Exercise goal:
For the listing below, give the count of lines containing "Atividade", and no other text.

Data to process:
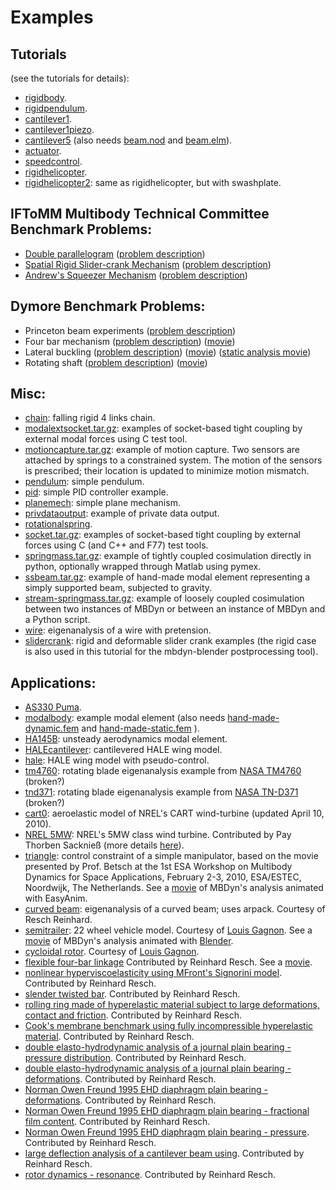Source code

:---
---
# Examples

## Tutorials
(see the tutorials for details):

* [rigidbody](https://github.com/mmorandi/MBDyn-web/raw/main/userfiles/documents/examples/rigidbody).
* [rigidpendulum](https://github.com/mmorandi/MBDyn-web/raw/main/userfiles/documents/examples/rigidpendulum).
* [cantilever1](https://github.com/mmorandi/MBDyn-web/raw/main/userfiles/documents/examples/cantilever1).
* [cantilever1piezo](https://github.com/mmorandi/MBDyn-web/raw/main/userfiles/documents/examples/cantilever1piezo).
* [cantilever5](https://github.com/mmorandi/MBDyn-web/raw/main/userfiles/documents/examples/cantilever5)
  (also needs
  [beam.nod](https://github.com/mmorandi/MBDyn-web/raw/main/userfiles/documents/examples/beam.nod)
  and
  [beam.elm](https://github.com/mmorandi/MBDyn-web/raw/main/userfiles/documents/examples/beam.elm)).
* [actuator](https://github.com/mmorandi/MBDyn-web/raw/main/userfiles/documents/examples/actuator.mbd).
* [speedcontrol](https://github.com/mmorandi/MBDyn-web/raw/main/userfiles/documents/examples/speedcontrol).
* [rigidhelicopter](https://github.com/mmorandi/MBDyn-web/raw/main/userfiles/documents/examples/rigidhelicopter).
* [rigidhelicopter2](https://github.com/mmorandi/MBDyn-web/raw/main/userfiles/documents/examples/rigidhelicopter2): same as rigidhelicopter, but with swashplate.

## IFToMM Multibody Technical Committee Benchmark Problems:
* [Double parallelogram](https://github.com/mmorandi/MBDyn-web/raw/main/userfiles/documents/examples/6barmech)
  ([problem description](http://www.iftomm-multibody.org/benchmark/problem/Double_four_bar_mechanism/))
* [Spatial Rigid Slider-crank Mechanism](https://github.com/mmorandi/MBDyn-web/raw/main/userfiles/documents/examples/srscm)
  ([problem description](http://www.iftomm-multibody.org/benchmark/problem/Spatial_rigid_slider-crank_mechanism/))
* [Andrew's Squeezer Mechanism](https://github.com/mmorandi/MBDyn-web/raw/main/userfiles/documents/examples/andrewssqueezer.zip)
  ([problem description](http://www.iftomm-multibody.org/benchmark/problem/Andrews'_squeezer_mechanism/))

## Dymore Benchmark Problems:
* Princeton beam experiments ([problem description](http://www.dymoresolutions.com/Benchmarks/PrincetonBeam/HeadPrincetonBeam.html))
* Four bar mechanism ([problem description]())
  ([movie](https://home.aero.polimi.it/masarati/Download/mbdyn/images/fourbar.gif))
* Lateral buckling ([problem description](http://www.dymoresolutions.com/Benchmarks/LateralBuckling/HeadLateralBuckling.html))
  ([movie](https://home.aero.polimi.it/masarati/Download/mbdyn/images/lateralbuckling.gif))
  ([static analysis movie](https://home.aero.polimi.it/masarati/Download/mbdyn/images/lateralbuckling_static.gif))
* Rotating shaft ([problem description](http://www.dymoresolutions.com/Benchmarks/RotatingShaft/HeadRotatingShaft.html))
  ([movie](https://home.aero.polimi.it/masarati/Download/mbdyn/images/rotatingshaft.gif))

## Misc:
* [chain](https://github.com/mmorandi/MBDyn-web/raw/main/userfiles/documents/examples/chain):
  falling rigid 4 links chain.
* [modalextsocket.tar.gz](https://github.com/mmorandi/MBDyn-web/raw/main/userfiles/documents/examples/modalextsocket.tar.gz):
  examples of socket-based tight coupling by external modal forces using C test tool.
* [motioncapture.tar.gz](https://github.com/mmorandi/MBDyn-web/raw/main/userfiles/documents/examples/motioncapture.tar.gz):
  example of motion capture.  Two sensors are attached by springs to a constrained system. The motion of the sensors is prescribed; their location is updated to minimize motion mismatch.
* [pendulum](https://github.com/mmorandi/MBDyn-web/raw/main/userfiles/documents/examples/pendulum):
  simple pendulum.
* [pid](https://github.com/mmorandi/MBDyn-web/raw/main/userfiles/documents/examples/pid):
  simple PID controller example.
* [planemech](https://github.com/mmorandi/MBDyn-web/raw/main/userfiles/documents/examples/planemech):
  simple plane mechanism.
* [privdataoutput](https://github.com/mmorandi/MBDyn-web/raw/main/userfiles/documents/examples/privdataoutput):
  example of private data output.
* [rotationalspring](https://github.com/mmorandi/MBDyn-web/raw/main/userfiles/documents/examples/rotationalspring).
* [socket.tar.gz](https://github.com/mmorandi/MBDyn-web/raw/main/userfiles/documents/examples/socket.tar.gz):
  examples of socket-based tight coupling by external forces using C (and C++ and F77) test tools.
* [springmass.tar.gz](https://github.com/mmorandi/MBDyn-web/raw/main/userfiles/documents/examples/springmass.tar.gz):
  example of tightly coupled cosimulation directly in python, optionally wrapped through Matlab using pymex.
* [ssbeam.tar.gz](https://github.com/mmorandi/MBDyn-web/raw/main/userfiles/documents/examples/ssbeam.tar.gz):
  example of hand-made modal element representing a simply supported beam, subjected to gravity.
* [stream-springmass.tar.gz](https://github.com/mmorandi/MBDyn-web/raw/main/userfiles/documents/examples/stream-springmass.tar.gz):
  example of loosely coupled cosimulation between two instances of MBDyn or between an instance of MBDyn and a Python script.
* [wire](https://github.com/mmorandi/MBDyn-web/raw/main/userfiles/documents/examples/wire):
  eigenanalysis of a wire with pretension.
* [slidercrank](https://github.com/mmorandi/MBDyn-web/raw/main/userfiles/documents/examples/slider_crank.zip):
  rigid and deformable slider crank examples (the rigid case is also used in this tutorial for the mbdyn-blender postprocessing tool).

## Applications:
* [AS330 Puma](https://github.com/mmorandi/MBDyn-web/raw/main/userfiles/documents/examples/puma.tar.gz).
* [modalbody](https://github.com/mmorandi/MBDyn-web/raw/main/userfiles/documents/examples/modalbody):
  example modal element (also needs
  [hand-made-dynamic.fem](https://github.com/mmorandi/MBDyn-web/raw/main/userfiles/documents/examples/hand-made-dynamic.fem)
  and
  [hand-made-static.fem](https://github.com/mmorandi/MBDyn-web/raw/main/userfiles/documents/examples/hand-made-static.fem)
  ).
* [HA145B](https://github.com/mmorandi/MBDyn-web/raw/main/userfiles/documents/examples/ha145b.tar.gz):
  unsteady aerodynamics modal element.
* [HALEcantilever](https://github.com/mmorandi/MBDyn-web/raw/main/userfiles/documents/examples/HALEcantilever.tgz):
  cantilevered HALE wing model.
* [hale](https://github.com/mmorandi/MBDyn-web/raw/main/userfiles/documents/examples/hale.tgz):
  HALE wing model with pseudo-control.
* [tm4760](https://github.com/mmorandi/MBDyn-web/raw/main/userfiles/documents/examples/tm4760.tar.gz):
  rotating blade eigenanalysis example from [NASA TM4760](http://hdl.handle.net/2060/19970021351) (broken?)
* [tnd371](https://github.com/mmorandi/MBDyn-web/raw/main/userfiles/documents/examples/tnd371.tar.gz):
  rotating blade eigenanalysis example from [NASA TN-D371](http://hdl.handle.net/2060/19890068582) (broken?)
* [cart0](https://github.com/mmorandi/MBDyn-web/raw/main/userfiles/documents/examples/cart0.tar.gz):
  aeroelastic model of NREL's CART wind-turbine (updated April 10, 2010).
* [NREL 5MW](https://github.com/mmorandi/MBDyn-web/raw/main/userfiles/documents/examples/MBDyn_model_NREL61.5.zip):
  NREL's 5MW class wind turbine. Contributed by Pay Thorben Sacknieß
  (more details [here](https://github.com/mmorandi/MBDyn-web/raw/main/userfiles/research/windturbine/DA-2010-02.pdf)).
* [triangle](https://github.com/mmorandi/MBDyn-web/raw/main/userfiles/documents/examples/triangle):
  control constraint of a simple manipulator, based on the movie presented by
  Prof. Betsch at the 1st ESA Workshop on Multibody Dynamics for Space Applications,
  February 2-3, 2010, ESA/ESTEC, Noordwijk, The Netherlands.
  See a [movie](https://home.aero.polimi.it/masarati/Download/mbdyn/images/triangle2.gif)
  of MBDyn's analysis animated with EasyAnim.
* [curved beam](https://github.com/mmorandi/MBDyn-web/raw/main/userfiles/documents/examples/beam_3node.tar.gz):
  eigenanalysis of a curved beam; uses arpack. Courtesy of Resch Reinhard.
* [semitrailer](https://github.com/mmorandi/MBDyn-web/raw/main/userfiles/documents/examples/semitrailerPub.tar.bz2):
  22 wheel vehicle model.
  Courtesy of [Louis Gagnon](https://lists.mbdyn.org/pipermail/mbdyn-users/2015-March/001556.html).
  See a [movie](https://github.com/mmorandi/MBDyn-web/raw/main/userfiles/documents/examples/animCamion.gif)
  of MBDyn's analysis animated with [Blender](https://www.blender.org/).
* [cycloidal rotor](https://github.com/mmorandi/MBDyn-web/raw/main/userfiles/documents/examples/cycloidalRotor.tar.bz2).
  Courtesy of [Louis Gagnon](https://lists.mbdyn.org/pipermail/mbdyn-users/2015-March/001556.html).
* [flexible four-bar linkage](https://github.com/mmorandi/MBDyn-web/raw/main/userfiles/documents/examples/fourbar.tar.bz2) Contributed by Reinhard Resch. See a [movie](https://youtu.be/d4i5AYPxsG4).
* [nonlinear hyperviscoelasticity using MFront's Signorini model](https://youtu.be/I8HENx5mszA). Contributed by Reinhard Resch.
* [slender twisted bar](https://youtu.be/D2OZHT9luQs). Contributed by Reinhard Resch.
* [rolling ring made of hyperelastic material subject to large deformations, contact and friction](https://youtu.be/rxQP8V4U0dE). Contributed by Reinhard Resch.
* [Cook's membrane benchmark using fully incompressible hyperelastic material](https://youtu.be/EAgejp4jQ00). Contributed by Reinhard Resch.
* [double elasto-hydrodynamic analysis of a journal plain bearing - pressure distribution](https://youtu.be/eienVfAFyfk). Contributed by Reinhard Resch.
* [double elasto-hydrodynamic analysis of a journal plain bearing - deformations](https://youtu.be/kCVneVwXYbc). Contributed by Reinhard Resch.
* [Norman Owen Freund 1995 EHD diaphragm plain bearing - deformations](https://youtu.be/YE0gnTt35WA). Contributed by Reinhard Resch.
* [Norman Owen Freund 1995 EHD diaphragm plain bearing - fractional film content](https://youtu.be/tipxGDXe1mI). Contributed by Reinhard Resch.
* [Norman Owen Freund 1995 EHD diaphragm plain bearing - pressure](https://youtu.be/akkelq04mrU). Contributed by Reinhard Resch.
* [large deflection analysis of a cantilever beam using](https://youtu.be/j8D821HVXDc). Contributed by Reinhard Resch.
* [rotor dynamics - resonance](https://youtu.be/VohVTeggqI4). Contributed by Reinhard Resch.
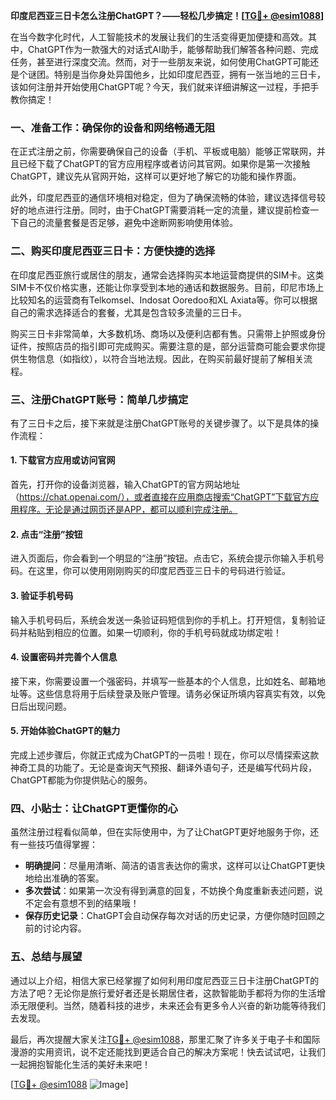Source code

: **印度尼西亚三日卡怎么注册ChatGPT？——轻松几步搞定！[[TG💪+ @esim1088](https://t.me/s/esim1088)]**

在当今数字化时代，人工智能技术的发展让我们的生活变得更加便捷和高效。其中，ChatGPT作为一款强大的对话式AI助手，能够帮助我们解答各种问题、完成任务，甚至进行深度交流。然而，对于一些朋友来说，如何使用ChatGPT可能还是个谜团。特别是当你身处异国他乡，比如印度尼西亚，拥有一张当地的三日卡，该如何注册并开始使用ChatGPT呢？今天，我们就来详细讲解这一过程，手把手教你搞定！

### 一、准备工作：确保你的设备和网络畅通无阻

在正式注册之前，你需要确保自己的设备（手机、平板或电脑）能够正常联网，并且已经下载了ChatGPT的官方应用程序或者访问其官网。如果你是第一次接触ChatGPT，建议先从官网开始，这样可以更好地了解它的功能和操作界面。

此外，印度尼西亚的通信环境相对稳定，但为了确保流畅的体验，建议选择信号较好的地点进行注册。同时，由于ChatGPT需要消耗一定的流量，建议提前检查一下自己的流量套餐是否足够，避免中途断网影响使用体验。

### 二、购买印度尼西亚三日卡：方便快捷的选择

在印度尼西亚旅行或居住的朋友，通常会选择购买本地运营商提供的SIM卡。这类SIM卡不仅价格实惠，还能让你享受到本地的通话和数据服务。目前，印尼市场上比较知名的运营商有Telkomsel、Indosat Ooredoo和XL Axiata等。你可以根据自己的需求选择适合的套餐，尤其是包含较多流量的三日卡。

购买三日卡非常简单，大多数机场、商场以及便利店都有售。只需带上护照或身份证件，按照店员的指引即可完成购买。需要注意的是，部分运营商可能会要求你提供生物信息（如指纹），以符合当地法规。因此，在购买前最好提前了解相关流程。

### 三、注册ChatGPT账号：简单几步搞定

有了三日卡之后，接下来就是注册ChatGPT账号的关键步骤了。以下是具体的操作流程：

#### 1. 下载官方应用或访问官网
首先，打开你的设备浏览器，输入ChatGPT的官方网站地址（https://chat.openai.com/），或者直接在应用商店搜索“ChatGPT”下载官方应用程序。无论是通过网页还是APP，都可以顺利完成注册。

#### 2. 点击“注册”按钮
进入页面后，你会看到一个明显的“注册”按钮。点击它，系统会提示你输入手机号码。在这里，你可以使用刚刚购买的印度尼西亚三日卡的号码进行验证。

#### 3. 验证手机号码
输入手机号码后，系统会发送一条验证码短信到你的手机上。打开短信，复制验证码并粘贴到相应的位置。如果一切顺利，你的手机号码就成功绑定啦！

#### 4. 设置密码并完善个人信息
接下来，你需要设置一个强密码，并填写一些基本的个人信息，比如姓名、邮箱地址等。这些信息将用于后续登录及账户管理。请务必保证所填内容真实有效，以免日后出现问题。

#### 5. 开始体验ChatGPT的魅力
完成上述步骤后，你就正式成为ChatGPT的一员啦！现在，你可以尽情探索这款神奇工具的功能了。无论是查询天气预报、翻译外语句子，还是编写代码片段，ChatGPT都能为你提供贴心的服务。

### 四、小贴士：让ChatGPT更懂你的心

虽然注册过程看似简单，但在实际使用中，为了让ChatGPT更好地服务于你，还有一些技巧值得掌握：

- **明确提问**：尽量用清晰、简洁的语言表达你的需求，这样可以让ChatGPT更快地给出准确的答案。
- **多次尝试**：如果第一次没有得到满意的回复，不妨换个角度重新表述问题，说不定会有意想不到的结果哦！
- **保存历史记录**：ChatGPT会自动保存每次对话的历史记录，方便你随时回顾之前的讨论内容。

### 五、总结与展望

通过以上介绍，相信大家已经掌握了如何利用印度尼西亚三日卡注册ChatGPT的方法了吧？无论你是旅行爱好者还是长期居住者，这款智能助手都将为你的生活增添无限便利。当然，随着科技的进步，未来还会有更多令人兴奋的新功能等待我们去发现。

最后，再次提醒大家关注[TG💪+ @esim1088](https://t.me/s/esim1088)，那里汇聚了许多关于电子卡和国际漫游的实用资讯，说不定还能找到更适合自己的解决方案呢！快去试试吧，让我们一起拥抱智能化生活的美好未来吧！

[[TG💪+ @esim1088](https://t.me/s/esim1088) ![Image](https://i.postimg.cc/4NQfJmqS/Snipaste-2025-05-13-00-14-12.png)]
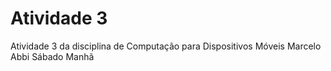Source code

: # Atividade 3
Atividade 3 da disciplina de Computação para Dispositivos Móveis
Marcelo Abbi
Sábado Manhã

Solved problem:
2